Given data: Begin
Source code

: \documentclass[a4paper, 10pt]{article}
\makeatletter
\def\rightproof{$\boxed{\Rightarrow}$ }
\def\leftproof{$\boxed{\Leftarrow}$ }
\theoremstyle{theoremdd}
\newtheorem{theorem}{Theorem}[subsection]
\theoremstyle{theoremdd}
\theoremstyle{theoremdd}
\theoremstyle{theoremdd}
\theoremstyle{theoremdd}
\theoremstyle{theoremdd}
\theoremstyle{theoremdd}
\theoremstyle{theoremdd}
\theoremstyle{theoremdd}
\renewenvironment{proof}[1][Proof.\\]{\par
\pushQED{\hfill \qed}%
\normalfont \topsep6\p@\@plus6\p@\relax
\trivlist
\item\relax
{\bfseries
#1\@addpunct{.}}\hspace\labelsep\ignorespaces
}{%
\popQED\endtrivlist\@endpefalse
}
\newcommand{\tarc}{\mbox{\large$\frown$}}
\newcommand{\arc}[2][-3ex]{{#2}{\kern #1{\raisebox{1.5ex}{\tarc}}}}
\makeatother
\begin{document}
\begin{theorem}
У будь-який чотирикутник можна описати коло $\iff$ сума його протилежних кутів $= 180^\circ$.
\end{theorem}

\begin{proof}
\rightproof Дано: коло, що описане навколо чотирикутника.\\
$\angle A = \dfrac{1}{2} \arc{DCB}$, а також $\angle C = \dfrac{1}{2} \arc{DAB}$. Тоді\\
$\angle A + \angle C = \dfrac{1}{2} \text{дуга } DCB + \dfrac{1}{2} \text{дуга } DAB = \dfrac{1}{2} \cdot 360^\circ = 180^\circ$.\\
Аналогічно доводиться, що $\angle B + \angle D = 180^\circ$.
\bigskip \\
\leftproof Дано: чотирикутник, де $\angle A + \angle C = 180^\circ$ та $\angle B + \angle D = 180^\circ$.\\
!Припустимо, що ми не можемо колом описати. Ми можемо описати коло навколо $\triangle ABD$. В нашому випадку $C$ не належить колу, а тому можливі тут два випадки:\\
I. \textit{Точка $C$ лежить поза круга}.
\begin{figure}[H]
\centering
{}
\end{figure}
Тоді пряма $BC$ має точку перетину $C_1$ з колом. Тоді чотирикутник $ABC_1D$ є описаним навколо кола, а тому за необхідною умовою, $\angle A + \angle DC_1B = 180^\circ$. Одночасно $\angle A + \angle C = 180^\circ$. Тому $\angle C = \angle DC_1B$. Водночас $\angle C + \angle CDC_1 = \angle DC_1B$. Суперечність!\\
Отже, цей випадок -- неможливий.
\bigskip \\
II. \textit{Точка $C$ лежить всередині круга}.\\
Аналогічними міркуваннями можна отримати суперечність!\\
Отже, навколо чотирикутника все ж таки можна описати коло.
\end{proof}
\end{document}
Given data: End
Given data: Begin
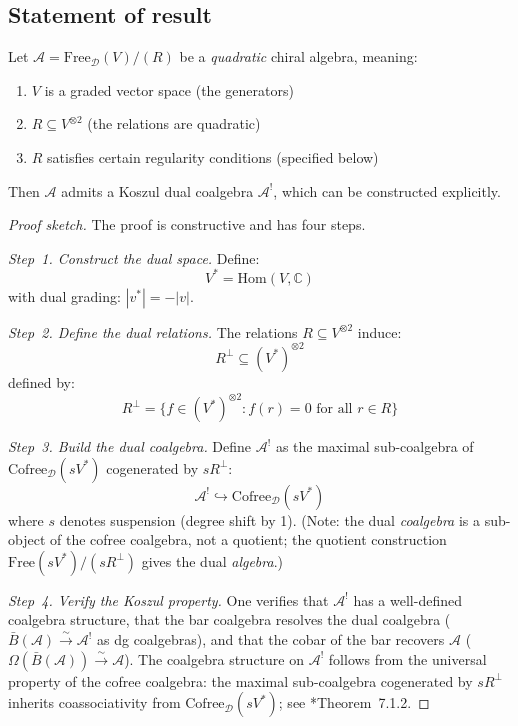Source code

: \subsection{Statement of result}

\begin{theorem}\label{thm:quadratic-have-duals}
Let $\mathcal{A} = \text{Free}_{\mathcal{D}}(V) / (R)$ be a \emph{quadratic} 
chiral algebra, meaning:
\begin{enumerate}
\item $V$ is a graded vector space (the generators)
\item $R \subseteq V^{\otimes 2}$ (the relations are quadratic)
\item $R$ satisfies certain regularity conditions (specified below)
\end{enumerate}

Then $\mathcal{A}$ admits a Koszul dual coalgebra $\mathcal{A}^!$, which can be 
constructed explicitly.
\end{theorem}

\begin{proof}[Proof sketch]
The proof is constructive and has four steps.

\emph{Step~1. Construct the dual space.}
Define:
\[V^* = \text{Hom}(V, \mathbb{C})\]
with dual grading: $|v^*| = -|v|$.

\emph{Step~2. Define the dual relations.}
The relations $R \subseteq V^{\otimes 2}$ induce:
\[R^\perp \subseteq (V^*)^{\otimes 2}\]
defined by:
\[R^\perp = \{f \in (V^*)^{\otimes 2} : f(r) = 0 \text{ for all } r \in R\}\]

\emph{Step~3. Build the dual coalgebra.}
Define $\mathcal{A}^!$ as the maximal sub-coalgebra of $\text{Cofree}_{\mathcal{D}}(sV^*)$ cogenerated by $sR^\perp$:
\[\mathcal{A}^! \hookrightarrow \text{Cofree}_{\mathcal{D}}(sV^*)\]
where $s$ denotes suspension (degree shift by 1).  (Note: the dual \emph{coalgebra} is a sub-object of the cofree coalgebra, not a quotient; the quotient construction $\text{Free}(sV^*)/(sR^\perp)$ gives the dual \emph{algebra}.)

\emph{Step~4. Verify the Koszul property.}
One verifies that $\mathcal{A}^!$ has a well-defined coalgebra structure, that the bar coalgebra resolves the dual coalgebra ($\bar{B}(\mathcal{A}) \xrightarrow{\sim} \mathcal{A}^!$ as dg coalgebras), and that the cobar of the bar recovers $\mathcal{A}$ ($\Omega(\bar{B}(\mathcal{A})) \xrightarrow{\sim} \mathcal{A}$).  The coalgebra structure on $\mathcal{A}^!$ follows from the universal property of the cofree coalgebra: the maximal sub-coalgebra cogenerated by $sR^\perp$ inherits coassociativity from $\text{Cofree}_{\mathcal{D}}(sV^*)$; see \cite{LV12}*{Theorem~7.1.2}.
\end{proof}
Given data: End
**Task objective:** Out of the preceding entries, pull each line that contains the word "тому".

**Task answer:**
!Припустимо, що ми не можемо колом описати. Ми можемо описати коло навколо $\triangle ABD$. В нашому випадку $C$ не належить колу, а тому можливі тут два випадки:\\
Тоді пряма $BC$ має точку перетину $C_1$ з колом. Тоді чотирикутник $ABC_1D$ є описаним навколо кола, а тому за необхідною умовою, $\angle A + \angle DC_1B = 180^\circ$. Одночасно $\angle A + \angle C = 180^\circ$. Тому $\angle C = \angle DC_1B$. Водночас $\angle C + \angle CDC_1 = \angle DC_1B$. Суперечність!\\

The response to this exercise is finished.